Cells cultured with NGF do not undergo cell death. Cells cultured in low density (signals don't reach other cells) do.
101
Give examples of local and systemic signals which activate PCD.
Local - TNF/MIF/BMP; Systemic - Thyroid hormones.
102
How is PCD regulated?
Removal of survival signals activated PCD. Provision of activating signals. Combination of both.
103
Describe the action of the vertebrate homologue of ced9.
bcl-2. Forms pores in intracellular membranes. Inhibits death. May dimerise with death promoting bax protein - Ratios determine probability of PCD.
104
Describe the action of the vertebrate homologue of ced3.

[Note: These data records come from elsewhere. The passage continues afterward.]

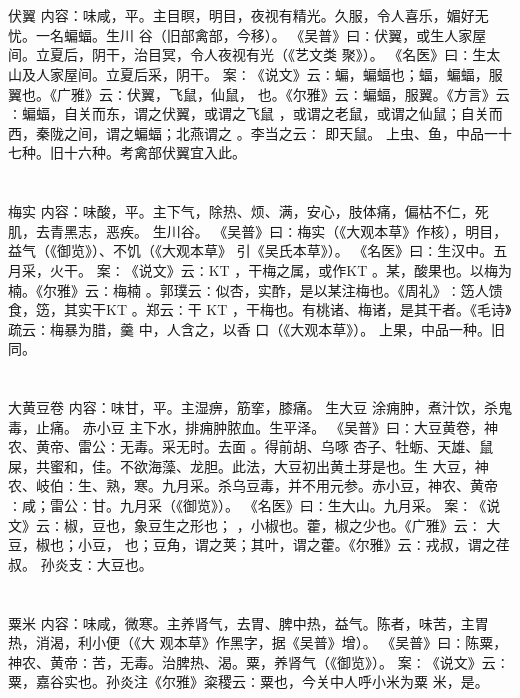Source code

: \documentclass[12pt,UTF8]{ctexbook}
\begin{document}
\section{}伏翼
内容：味咸，平。主目瞑，明目，夜视有精光。久服，令人喜乐，媚好无忧。一名蝙蝠。生川 
谷（旧部禽部，今移）。 
《吴普》曰∶伏翼，或生人家屋间。立夏后，阴干，治目冥，令人夜视有光（《艺文类 
聚》）。 
《名医》曰∶生太山及人家屋间。立夏后采，阴干。 
案∶《说文》云∶蝙，蝙蝠也；蝠，蝙蝠，服翼也。《广雅》云∶伏翼，飞鼠，仙鼠， 
也。《尔雅》云∶蝙蝠，服翼。《方言》云∶蝙蝠，自关而东，谓之伏翼，或谓之飞鼠 
，或谓之老鼠，或谓之仙鼠；自关而西，秦陇之间，谓之蝙蝠；北燕谓之 。李当之云∶ 
即天鼠。 
上虫、鱼，中品一十七种。旧十六种。考禽部伏翼宜入此。 


\section{}梅实
内容：味酸，平。主下气，除热、烦、满，安心，肢体痛，偏枯不仁，死肌，去青黑志，恶疾。 
生川谷。 
《吴普》曰∶梅实（《大观本草》作核），明目，益气（《御览》）、不饥（《大观本草》 
引《吴氏本草》）。 
《名医》曰∶生汉中。五月采，火干。 
案∶《说文》云∶KT ，干梅之属，或作KT 。某，酸果也。以梅为楠。《尔雅》云∶梅楠 
。郭璞云∶似杏，实酢，是以某注梅也。《周礼》∶笾人馈食，笾，其实干KT 。郑云∶干 
KT 
，干梅也。有桃诸、梅诸，是其干者。《毛诗》疏云∶梅暴为腊，羹 中，人含之，以香 
口（《大观本草》）。 
上果，中品一种。旧同。 


\section{}大黄豆卷
内容：味甘，平。主湿痹，筋挛，膝痛。 
生大豆 涂痈肿，煮汁饮，杀鬼毒，止痛。 
赤小豆 主下水，排痈肿脓血。生平泽。 
《吴普》曰∶大豆黄卷，神农、黄帝、雷公∶无毒。采无时。去面 。得前胡、乌啄 
杏子、牡蛎、天雄、鼠屎，共蜜和，佳。不欲海藻、龙胆。此法，大豆初出黄土芽是也。生 
大豆，神农、岐伯∶生、熟，寒。九月采。杀乌豆毒，并不用元参。赤小豆，神农、黄帝 
∶咸；雷公∶甘。九月采（《御览》）。 
《名医》曰∶生大山。九月采。 
案∶《说文》云∶椒，豆也，象豆生之形也； ，小椒也。藿，椒之少也。《广雅》云∶ 
大豆，椒也；小豆， 也；豆角，谓之荚；其叶，谓之藿。《尔雅》云∶戎叔，谓之荏叔。 
孙炎支∶大豆也。 


\section{}粟米
内容：味咸，微寒。主养肾气，去胃、脾中热，益气。陈者，味苦，主胃热，消渴，利小便（《大 
观本草》作黑字，据《吴普》增）。 
《吴普》曰∶陈粟，神农、黄帝∶苦，无毒。治脾热、渴。粟，养肾气（《御览》）。 
案∶《说文》云∶粟，嘉谷实也。孙炎注《尔雅》粢稷云∶粟也，今关中人呼小米为粟 
米，是。 
\end{document}
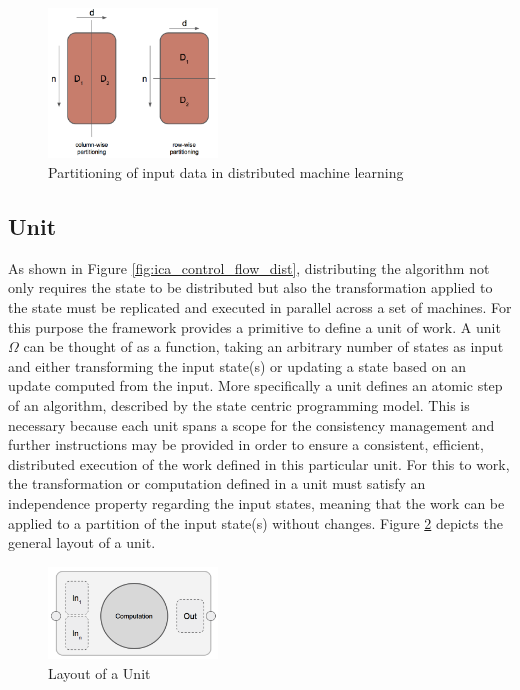 \begin{figure}[ht]
\centering
\includegraphics[width=0.4\textwidth]{img/row_col_dist.png}
\caption{Partitioning of input data in distributed machine learning}
\label{fig:row_col_dist}
\end{figure}

\subsection{Unit}
\label{ss:unit}
As shown in Figure \ref{fig:ica_control_flow_dist}, distributing the algorithm not only requires the state to be distributed but also the transformation applied to the state must be replicated and executed in parallel across a set of machines.
For this purpose the framework provides a primitive to define a unit of work.
A unit $\Omega$ can be thought of as a function, taking an arbitrary number of states as input and either transforming the input state(s) or updating a state based on an update computed from the input.
More specifically a unit defines an atomic step of an algorithm, described by the state centric programming model.
This is necessary because each unit spans a scope for the consistency management and further instructions may be provided in order to ensure a consistent, efficient, distributed execution of the work defined in this particular unit.
For this to work, the transformation or computation defined in a unit must satisfy an independence property regarding the input states, meaning that the work can be applied to a partition of the input state(s) without changes.
Figure \ref{fig:unit} depicts the general layout of a unit.
\begin{figure}[ht]
\centering
\includegraphics[width=0.4\textwidth]{img/unit.png}
\caption{Layout of a Unit}
\label{fig:unit}
\end{figure}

ICE. Cysteine protease (caspase). Cleaves Asp-X (nucleus/lamina; cytoskeleton; ER; Cytosol). Triggers proteolytic cascade if activated.
105
What is the evidence showing that caspase is the central component of all PCD?
Caspase inhibitors block PCD in all tested animals.
106
Describe the action of the vertebrate homologue of ced4.
Apaf-1. Binds to and activates caspases.
107
Draw the PCD pathway in vertebrates.
Growth factors; Bax; Bcl-2; Caspases; Apaf-1; (Ligand; FADD); Active caspases - Membrane blebbing/Cytoskeletal collapse/Genome degradation.